4. Unfortunately, any official code and official demo are not available. Unofficial StyleDrop significantly loses performance in generating complex images and we tried to find better parameters based on them. Please let us know if any official source of StyleDrop is available.
# Reviewer ETwC
## 1. Audience
We suppose that the ICML audience would be interested in the relationship between self-attention in diffusion models and attention mechanism in style transfer.
## 2. Extension to image editing
Our paper is focused on style transfer, not on changing the subject. Style transfer is a well-established area with many studies exploring how it works [1,2,3,4,5,6].
* [1] Dmitry Ulyanov, Vadim Lebedev, Andrea Vedaldi, and Victor S Lempitsky. Texture networks: Feed-forward synthesis of textures and stylized images. In ICML, volume 1, page 4, 2016.
* [2] Yingying Deng, Fan Tang, Weiming Dong, Chongyang Ma, Xingjia Pan, Lei Wang, and Changsheng Xu. Stytr2: Image style transfer with transformers. In Proceedings of the IEEE/CVF Conference on Computer Vision and Pattern Recognition, pages 11326–11336, 2022.
* [3] Leon A Gatys, Alexander S Ecker, and Matthias Bethge. A neural algorithm of artistic style. arXiv preprint arXiv:1508.06576, 2015.

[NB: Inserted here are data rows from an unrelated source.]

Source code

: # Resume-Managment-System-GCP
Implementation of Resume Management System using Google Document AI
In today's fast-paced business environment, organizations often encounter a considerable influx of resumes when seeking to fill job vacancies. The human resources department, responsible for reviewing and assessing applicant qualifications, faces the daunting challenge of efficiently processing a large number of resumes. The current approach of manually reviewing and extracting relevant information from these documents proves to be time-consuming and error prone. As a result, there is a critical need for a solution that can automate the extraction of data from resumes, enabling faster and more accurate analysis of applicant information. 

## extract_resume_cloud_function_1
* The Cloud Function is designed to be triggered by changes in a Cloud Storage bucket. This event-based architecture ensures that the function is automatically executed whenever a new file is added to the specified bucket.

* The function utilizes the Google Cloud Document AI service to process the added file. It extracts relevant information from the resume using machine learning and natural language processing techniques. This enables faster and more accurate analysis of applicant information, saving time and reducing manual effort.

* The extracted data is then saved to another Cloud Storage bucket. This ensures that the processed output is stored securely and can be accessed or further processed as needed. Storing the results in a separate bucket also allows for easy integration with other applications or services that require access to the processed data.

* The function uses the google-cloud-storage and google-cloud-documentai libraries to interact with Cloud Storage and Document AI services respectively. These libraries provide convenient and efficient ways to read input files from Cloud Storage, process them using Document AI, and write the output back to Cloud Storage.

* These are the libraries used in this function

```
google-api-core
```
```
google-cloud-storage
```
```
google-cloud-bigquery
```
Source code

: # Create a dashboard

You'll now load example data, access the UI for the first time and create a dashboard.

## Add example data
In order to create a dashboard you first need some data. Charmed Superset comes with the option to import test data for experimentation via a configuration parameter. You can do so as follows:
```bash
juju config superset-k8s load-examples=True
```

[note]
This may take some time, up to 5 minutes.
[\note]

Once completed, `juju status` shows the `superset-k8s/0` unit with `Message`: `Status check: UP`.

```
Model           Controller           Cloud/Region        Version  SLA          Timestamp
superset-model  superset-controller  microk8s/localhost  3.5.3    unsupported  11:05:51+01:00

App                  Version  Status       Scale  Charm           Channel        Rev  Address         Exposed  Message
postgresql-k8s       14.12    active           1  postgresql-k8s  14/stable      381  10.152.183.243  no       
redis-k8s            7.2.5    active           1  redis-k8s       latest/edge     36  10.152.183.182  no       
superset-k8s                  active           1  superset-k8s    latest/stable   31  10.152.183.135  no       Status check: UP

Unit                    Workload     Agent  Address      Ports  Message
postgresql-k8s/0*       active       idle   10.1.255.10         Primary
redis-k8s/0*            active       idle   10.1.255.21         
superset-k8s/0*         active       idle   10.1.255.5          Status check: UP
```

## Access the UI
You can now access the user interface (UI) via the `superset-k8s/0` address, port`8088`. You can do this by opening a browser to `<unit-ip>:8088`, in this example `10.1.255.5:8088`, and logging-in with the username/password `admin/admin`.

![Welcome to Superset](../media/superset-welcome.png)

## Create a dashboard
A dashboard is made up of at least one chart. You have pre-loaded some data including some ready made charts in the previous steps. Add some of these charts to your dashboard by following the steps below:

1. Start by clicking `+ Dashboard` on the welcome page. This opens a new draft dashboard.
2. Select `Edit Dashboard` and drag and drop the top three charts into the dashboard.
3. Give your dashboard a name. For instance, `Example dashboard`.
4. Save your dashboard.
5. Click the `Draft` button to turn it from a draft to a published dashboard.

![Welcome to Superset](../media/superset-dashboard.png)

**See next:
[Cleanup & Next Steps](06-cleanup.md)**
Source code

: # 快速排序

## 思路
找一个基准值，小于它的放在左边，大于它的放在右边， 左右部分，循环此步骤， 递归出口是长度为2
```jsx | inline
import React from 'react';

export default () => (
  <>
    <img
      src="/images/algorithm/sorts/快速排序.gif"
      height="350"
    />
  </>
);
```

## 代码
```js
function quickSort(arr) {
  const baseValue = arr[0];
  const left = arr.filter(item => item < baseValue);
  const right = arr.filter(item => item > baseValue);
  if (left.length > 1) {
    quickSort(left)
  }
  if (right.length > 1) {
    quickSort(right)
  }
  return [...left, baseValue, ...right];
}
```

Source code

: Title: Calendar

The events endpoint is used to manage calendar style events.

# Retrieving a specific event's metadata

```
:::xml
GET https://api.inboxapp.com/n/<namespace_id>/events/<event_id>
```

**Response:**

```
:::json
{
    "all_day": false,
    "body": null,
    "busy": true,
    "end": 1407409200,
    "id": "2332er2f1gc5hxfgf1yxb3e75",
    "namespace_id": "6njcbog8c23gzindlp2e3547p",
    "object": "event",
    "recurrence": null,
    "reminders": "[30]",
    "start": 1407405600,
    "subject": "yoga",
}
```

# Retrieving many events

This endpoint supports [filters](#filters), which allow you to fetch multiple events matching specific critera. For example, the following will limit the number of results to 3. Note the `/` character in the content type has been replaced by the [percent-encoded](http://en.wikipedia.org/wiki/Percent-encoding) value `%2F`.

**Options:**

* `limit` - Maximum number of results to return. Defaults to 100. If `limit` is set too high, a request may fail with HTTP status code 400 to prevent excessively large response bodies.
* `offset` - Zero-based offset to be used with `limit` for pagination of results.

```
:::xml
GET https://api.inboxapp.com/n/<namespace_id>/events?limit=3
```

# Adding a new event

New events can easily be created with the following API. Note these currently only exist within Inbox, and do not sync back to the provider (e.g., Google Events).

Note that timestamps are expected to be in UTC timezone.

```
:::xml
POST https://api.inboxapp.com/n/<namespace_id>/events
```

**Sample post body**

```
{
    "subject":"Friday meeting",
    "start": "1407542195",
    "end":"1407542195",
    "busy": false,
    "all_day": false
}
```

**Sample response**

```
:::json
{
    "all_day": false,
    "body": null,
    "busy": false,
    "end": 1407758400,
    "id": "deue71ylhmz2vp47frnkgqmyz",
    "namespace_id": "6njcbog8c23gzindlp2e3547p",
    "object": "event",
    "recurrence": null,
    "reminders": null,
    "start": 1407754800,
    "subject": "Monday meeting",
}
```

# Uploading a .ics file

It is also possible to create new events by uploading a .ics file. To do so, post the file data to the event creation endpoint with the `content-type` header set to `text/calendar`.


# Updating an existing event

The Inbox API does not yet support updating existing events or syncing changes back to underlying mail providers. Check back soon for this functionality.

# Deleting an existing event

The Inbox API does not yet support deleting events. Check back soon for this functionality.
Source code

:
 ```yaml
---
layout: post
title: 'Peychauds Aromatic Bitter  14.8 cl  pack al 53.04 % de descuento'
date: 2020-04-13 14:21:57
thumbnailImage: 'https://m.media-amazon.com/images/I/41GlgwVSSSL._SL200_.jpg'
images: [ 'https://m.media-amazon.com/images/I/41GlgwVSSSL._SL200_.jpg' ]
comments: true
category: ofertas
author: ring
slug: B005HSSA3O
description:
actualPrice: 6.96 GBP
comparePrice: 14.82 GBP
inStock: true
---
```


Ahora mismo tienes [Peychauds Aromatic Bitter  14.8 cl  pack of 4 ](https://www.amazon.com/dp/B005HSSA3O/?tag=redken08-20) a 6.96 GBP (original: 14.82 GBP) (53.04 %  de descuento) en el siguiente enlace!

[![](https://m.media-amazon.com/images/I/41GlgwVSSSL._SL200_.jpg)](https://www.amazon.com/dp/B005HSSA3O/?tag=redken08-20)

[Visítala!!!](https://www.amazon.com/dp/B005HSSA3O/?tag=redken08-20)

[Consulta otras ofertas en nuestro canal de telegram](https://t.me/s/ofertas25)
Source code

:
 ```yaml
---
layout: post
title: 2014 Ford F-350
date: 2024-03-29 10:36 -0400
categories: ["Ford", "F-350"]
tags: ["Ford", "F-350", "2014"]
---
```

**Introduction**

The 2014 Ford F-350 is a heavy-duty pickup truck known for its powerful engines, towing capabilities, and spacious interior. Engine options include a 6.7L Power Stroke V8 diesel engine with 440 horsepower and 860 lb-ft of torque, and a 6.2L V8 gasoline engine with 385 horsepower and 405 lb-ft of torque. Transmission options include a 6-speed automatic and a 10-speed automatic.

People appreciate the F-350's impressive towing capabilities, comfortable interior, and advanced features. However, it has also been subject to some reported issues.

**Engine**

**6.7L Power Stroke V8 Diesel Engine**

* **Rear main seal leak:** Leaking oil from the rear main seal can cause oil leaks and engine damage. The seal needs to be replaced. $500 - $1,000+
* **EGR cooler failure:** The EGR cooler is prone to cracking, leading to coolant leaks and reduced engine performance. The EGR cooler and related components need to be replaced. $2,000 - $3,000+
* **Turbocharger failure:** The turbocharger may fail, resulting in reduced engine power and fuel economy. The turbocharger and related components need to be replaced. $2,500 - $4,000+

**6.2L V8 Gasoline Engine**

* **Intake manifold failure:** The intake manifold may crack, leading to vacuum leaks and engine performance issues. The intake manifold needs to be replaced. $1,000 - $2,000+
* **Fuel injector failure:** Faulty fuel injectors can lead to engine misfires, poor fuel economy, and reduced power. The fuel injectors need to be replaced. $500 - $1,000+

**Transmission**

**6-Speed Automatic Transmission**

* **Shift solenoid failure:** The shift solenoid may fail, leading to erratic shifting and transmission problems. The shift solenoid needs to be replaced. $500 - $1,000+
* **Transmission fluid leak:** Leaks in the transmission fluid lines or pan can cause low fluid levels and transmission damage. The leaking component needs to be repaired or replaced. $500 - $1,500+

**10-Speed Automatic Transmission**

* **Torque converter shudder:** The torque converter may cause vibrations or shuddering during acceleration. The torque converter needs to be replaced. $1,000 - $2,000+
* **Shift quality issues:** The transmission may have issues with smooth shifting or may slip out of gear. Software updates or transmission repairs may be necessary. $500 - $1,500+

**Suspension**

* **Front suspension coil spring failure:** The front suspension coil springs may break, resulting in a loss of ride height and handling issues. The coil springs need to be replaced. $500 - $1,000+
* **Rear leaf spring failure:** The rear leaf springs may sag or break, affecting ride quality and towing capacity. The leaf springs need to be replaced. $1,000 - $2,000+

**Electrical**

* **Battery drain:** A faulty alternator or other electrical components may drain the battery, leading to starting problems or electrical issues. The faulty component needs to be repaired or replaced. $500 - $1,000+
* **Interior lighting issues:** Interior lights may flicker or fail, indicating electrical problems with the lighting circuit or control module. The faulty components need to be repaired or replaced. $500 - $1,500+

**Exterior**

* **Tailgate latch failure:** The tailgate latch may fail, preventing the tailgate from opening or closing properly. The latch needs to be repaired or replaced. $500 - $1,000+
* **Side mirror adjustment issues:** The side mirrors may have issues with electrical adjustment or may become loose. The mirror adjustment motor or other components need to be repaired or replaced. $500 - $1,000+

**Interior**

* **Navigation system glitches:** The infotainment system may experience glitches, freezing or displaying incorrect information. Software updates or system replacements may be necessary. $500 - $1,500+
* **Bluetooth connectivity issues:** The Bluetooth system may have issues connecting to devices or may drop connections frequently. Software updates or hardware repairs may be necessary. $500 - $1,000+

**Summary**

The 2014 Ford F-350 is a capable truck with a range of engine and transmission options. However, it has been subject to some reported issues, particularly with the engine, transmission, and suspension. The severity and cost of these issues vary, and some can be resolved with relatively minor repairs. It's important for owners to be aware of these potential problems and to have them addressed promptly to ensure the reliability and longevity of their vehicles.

* [4] Yongcheng Jing, Yezhou Yang, Zunlei Feng, Jingwen Ye, Yizhou Yu, and Mingli Song. Neural style transfer: A review. IEEE transactions on visualization and computer graphics, 26(11):3365–3385, 2019.
* [5] Yanghao Li, NaiyanWang, Jiaying Liu, and Xiaodi Hou. Demystifying neural style transfer. arXiv preprint arXiv:1701.01036, 2017.
* [6] Siyu Huang, Jie An, Donglai Wei, Jiebo Luo, and Hanspeter Pfister. Quantart: Quantizing image style transfer towards high visual fidelity.
## 3. Typos
Thank you for pointing out the typos in our paper. Your attention to detail has greatly improved the quality of our work. We have corrected all the mistakes you highlighted.
## Q 1.
Our focus is on style transfer, not subject transfer. Style transfer is a strong application with much research dedicated to understanding its principles.